Mindful Eating During the Holidays and Always | Mindfulness Rewrites

Wednesday, November 25, 2015

Mindful Eating During the Holidays and Always

     by Dr. Linda Miles 
Mindful Eating During the Holidays and Always
Do you have a habit of overeating during the holidays?

Do you fill your plate, disconnect as you eat, stuff yourself, and then feel regret?
The holidays offer unique opportunities to become aware of eating habits and begin to practice mindful eating. Since food is such a huge part of the holidays, you have many chances to observe and begin to change destructive eating habits.

Over the years in my practice, I have heard from many of my clients how they zone out and eat large quantities of food without tasting or enjoying the experience. The description goes something like this: The first couple of cookies (chips, crackers, etc.) were pretty good and after that I kept eating until the bag was empty and my stomach felt bloated. What happened here?

Neuroscience is finding some answers from studying the pleasure chemical Dopamine. Scientists like Robert Sapolsky of Stanford report that the brain secretes this pleasure chemical before eating, in anticipation of a food reward. When the food reward is given less often, the dopamine levels go significantly higher. Another way of thinking about this is that just the IDEA that there may be a food reward motivates people to move toward that anticipated pleasure. The problem occurs because we often become numb and disconnected during the actual experience of eating.

Mindful Rewrites

So what is mindful eating?

Mindful eating is paying attention to the food we are eating in the present moment by using our senses. It asks us to take the time to experience smell, taste, texture. It is conscious consumption. Mindfulness- based interventions target unconscious eating patterns by increasing awareness of bodily and emotional signals. Mindfulness helps you stay awake and aware of what you are eating.

All of the pictures, associations, and expectations of a Holiday feast flood the brain with dopamine in the anticipation of pleasure. The disconnect happens because when we begin to stuff ourselves unconsciously, we do not notice the lack of pleasure. At the end of the day, disappointment creates the feeling that maybe if we try some other treat we will get the pleasure we expect. The cycle happens again: Anticipation-Dopamine-Maybe this time I will love this food-uncertainty of the rew ard-more Dopamine-eating frenzy-disconnect-disappointment-discomfort, and then the cycle begins again.
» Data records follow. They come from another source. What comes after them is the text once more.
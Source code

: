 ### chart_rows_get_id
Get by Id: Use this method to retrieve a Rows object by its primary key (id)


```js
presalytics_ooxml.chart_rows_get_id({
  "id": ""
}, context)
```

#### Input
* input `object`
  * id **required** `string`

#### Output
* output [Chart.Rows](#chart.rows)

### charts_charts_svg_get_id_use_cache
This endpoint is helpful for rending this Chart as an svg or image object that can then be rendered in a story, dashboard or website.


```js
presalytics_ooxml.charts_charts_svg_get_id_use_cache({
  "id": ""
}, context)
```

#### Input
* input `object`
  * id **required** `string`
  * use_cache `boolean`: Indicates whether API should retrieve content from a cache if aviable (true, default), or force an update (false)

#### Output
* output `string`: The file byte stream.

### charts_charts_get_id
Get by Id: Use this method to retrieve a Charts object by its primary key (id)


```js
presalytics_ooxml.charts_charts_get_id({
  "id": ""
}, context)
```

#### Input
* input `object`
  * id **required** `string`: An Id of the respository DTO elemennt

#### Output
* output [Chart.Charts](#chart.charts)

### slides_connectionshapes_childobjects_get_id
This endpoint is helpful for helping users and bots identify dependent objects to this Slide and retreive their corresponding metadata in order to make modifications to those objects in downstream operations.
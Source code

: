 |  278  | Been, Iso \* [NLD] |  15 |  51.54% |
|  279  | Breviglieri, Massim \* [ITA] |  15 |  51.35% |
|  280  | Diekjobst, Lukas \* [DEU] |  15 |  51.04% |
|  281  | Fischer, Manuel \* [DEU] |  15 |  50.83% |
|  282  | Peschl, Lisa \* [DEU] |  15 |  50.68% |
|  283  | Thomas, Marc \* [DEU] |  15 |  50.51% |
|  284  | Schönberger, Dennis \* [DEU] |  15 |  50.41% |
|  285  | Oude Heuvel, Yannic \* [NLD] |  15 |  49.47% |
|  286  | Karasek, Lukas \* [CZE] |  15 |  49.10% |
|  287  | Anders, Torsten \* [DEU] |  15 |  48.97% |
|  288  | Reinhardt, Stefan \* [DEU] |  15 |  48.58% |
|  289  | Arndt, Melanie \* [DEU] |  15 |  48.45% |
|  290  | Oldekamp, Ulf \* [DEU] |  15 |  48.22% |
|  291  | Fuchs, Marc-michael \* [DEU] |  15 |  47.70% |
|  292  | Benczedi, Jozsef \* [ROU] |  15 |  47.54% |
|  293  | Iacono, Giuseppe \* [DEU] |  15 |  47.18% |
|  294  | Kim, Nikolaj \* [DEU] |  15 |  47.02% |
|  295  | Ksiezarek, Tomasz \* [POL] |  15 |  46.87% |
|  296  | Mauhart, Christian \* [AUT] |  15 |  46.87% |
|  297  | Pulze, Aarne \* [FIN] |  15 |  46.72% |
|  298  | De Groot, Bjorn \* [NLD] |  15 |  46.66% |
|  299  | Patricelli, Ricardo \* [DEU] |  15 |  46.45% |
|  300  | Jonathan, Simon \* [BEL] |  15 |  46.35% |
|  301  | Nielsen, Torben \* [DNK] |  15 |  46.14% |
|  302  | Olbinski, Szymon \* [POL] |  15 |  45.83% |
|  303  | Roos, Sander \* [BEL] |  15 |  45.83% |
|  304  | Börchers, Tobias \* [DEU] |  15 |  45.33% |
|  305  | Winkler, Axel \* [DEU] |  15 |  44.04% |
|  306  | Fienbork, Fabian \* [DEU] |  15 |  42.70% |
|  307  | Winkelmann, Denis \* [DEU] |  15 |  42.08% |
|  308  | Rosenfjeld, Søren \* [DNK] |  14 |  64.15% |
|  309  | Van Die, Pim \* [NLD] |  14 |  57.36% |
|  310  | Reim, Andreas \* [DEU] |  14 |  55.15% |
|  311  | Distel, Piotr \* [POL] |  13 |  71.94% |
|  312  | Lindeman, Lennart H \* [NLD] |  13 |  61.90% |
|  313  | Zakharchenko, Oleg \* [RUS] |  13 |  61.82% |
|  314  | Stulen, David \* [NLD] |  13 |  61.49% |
Over-eating patterns are written in the brain. The challenge is to REWRITE in a way that replaces these patterns of behavior with increased awareness of cues that trigger dopamine and anticipatory pleasure.

How do mindfulness-based interventions come into play?

  • Set aside a few minutes a day to practice mindful eating -- even if you can do this for one part of a holiday meal, it is a beginning. Focus your awareness on the sensations of hunger, taste, texture, fullness. Go slow and stay conscious of what you are doing.

  • Notice if you actually WANT or LIKE what you are eating. It may have sounded good in anticipation and yet is not satisfying in reality,

  • Begin a food journal with observations of patterns. Write about your actual experiences without judgment. Self-condemnation only leads to more loss of control.

  • Take note of your thoughts and feelings. You may notice that you are disappointed by the taste of a piece of pie that looked so appealing. You may notice that you feel better when you eat something healthy.

  • Tune into your body. Ask yourself what you really want. You may find that you would rather walk with your cousin than sit and eat dessert.

  • Take a few sips of coffee or tea with mindful awareness.

  • Ask yourself, Does my body need this? Why am I eating this? Am I hungry?

  • Slow down. Eating fast leads to unconscious eating and old worn-out pat terns that no longer nourish.

Mindful eating is not about deprivation. It is about finding more pleasure and joy in the present moment. As you become mindful when you zone out and overeat, you become aware that you have choices about what is most fulfilling to you.